Secure > Enhance site security > Enable password invalidation
Views for password invalidation
To use the password invalidation security feature, define the ChangePassword view for the store.
ChangePassword
This view is displayed if a user's password has expired or if the user has requested to change his or her password. It should provide the user with a form to enter the current (expired) password and a new password. The Submit button invokes the ResetPassword command. There should also be a Cancel button that redirects the user to another page, in most cases, the storefront page.
ChangePassword view attributes
- ECConstants.EC_PASSWORD_EXPIRED_FLAG
- 1
- The user's password has expired. This attribute is required in order to distinguish this case from the case of a user-requested password change. The JSP page should look for this attribute in order to decide what to display.
- null
- The user has requested to change his or her password.
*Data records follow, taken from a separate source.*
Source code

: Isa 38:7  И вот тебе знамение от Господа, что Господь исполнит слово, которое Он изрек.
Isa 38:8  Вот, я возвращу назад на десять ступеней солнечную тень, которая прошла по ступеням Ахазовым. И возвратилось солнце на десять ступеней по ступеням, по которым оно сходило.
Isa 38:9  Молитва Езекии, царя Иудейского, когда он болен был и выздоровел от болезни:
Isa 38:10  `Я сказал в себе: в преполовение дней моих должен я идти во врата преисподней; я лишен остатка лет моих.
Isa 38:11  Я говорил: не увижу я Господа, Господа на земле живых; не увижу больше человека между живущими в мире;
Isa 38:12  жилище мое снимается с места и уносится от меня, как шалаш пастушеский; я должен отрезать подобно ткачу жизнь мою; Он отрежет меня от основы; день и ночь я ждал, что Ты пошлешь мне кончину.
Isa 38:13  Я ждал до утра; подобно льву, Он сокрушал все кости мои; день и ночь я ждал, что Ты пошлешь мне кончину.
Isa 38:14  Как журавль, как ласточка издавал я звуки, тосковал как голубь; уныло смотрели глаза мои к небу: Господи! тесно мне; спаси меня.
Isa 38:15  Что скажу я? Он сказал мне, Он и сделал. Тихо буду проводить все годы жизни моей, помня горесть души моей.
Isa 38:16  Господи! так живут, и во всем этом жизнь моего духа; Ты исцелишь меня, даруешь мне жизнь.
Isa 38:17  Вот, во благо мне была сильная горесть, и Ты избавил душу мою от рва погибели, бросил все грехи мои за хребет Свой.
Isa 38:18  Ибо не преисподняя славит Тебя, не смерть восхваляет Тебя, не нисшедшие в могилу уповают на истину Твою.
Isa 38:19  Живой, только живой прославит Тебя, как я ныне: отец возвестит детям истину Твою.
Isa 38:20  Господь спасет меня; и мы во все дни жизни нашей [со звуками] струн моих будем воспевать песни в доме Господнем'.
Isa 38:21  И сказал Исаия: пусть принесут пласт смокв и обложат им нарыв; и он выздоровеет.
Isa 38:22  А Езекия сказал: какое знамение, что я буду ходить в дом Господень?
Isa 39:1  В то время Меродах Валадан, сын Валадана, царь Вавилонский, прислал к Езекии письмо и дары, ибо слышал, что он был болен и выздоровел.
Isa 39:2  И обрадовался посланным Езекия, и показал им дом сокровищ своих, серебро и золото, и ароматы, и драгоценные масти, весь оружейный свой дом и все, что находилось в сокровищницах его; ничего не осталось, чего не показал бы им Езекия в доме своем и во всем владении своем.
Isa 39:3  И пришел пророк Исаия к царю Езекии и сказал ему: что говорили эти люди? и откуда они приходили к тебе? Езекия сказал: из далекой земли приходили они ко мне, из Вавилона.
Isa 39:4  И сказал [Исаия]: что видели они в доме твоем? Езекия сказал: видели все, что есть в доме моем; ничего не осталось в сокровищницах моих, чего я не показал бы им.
- ECUserConstants.EC_UREG_LOGONID
- The current user logon ID.
- ECConstants.EC_LOGIN_RETURN_URL
- The URL to which the browser is redirected after a successful password change. This URL will be passed to an action command under the name ECConstants.EC_URL.
ChangePassword form attributes
- ECUserConstants.EC_UREG_LOGONID
- The logon ID of the user. The current logon ID has been passed in to the view.
- ECUserConstants.EC_UREG_LOGONPASSWORDOLD
- The old password.
- ECUserConstants.EC_UREG_LOGONPASSWORD
- The new password.
- ECUserConstants.EC_UREG_LOGONPASSWORDVERIFY
- The new password verification.
- ECConstants.EC_URL
- The URL where users are redirected after a successful password change. The value has been passed in to the view.
- ECUserConstants.EC_RELOGIN_URL
- The URL where the browser is redirected if the password change is not successful.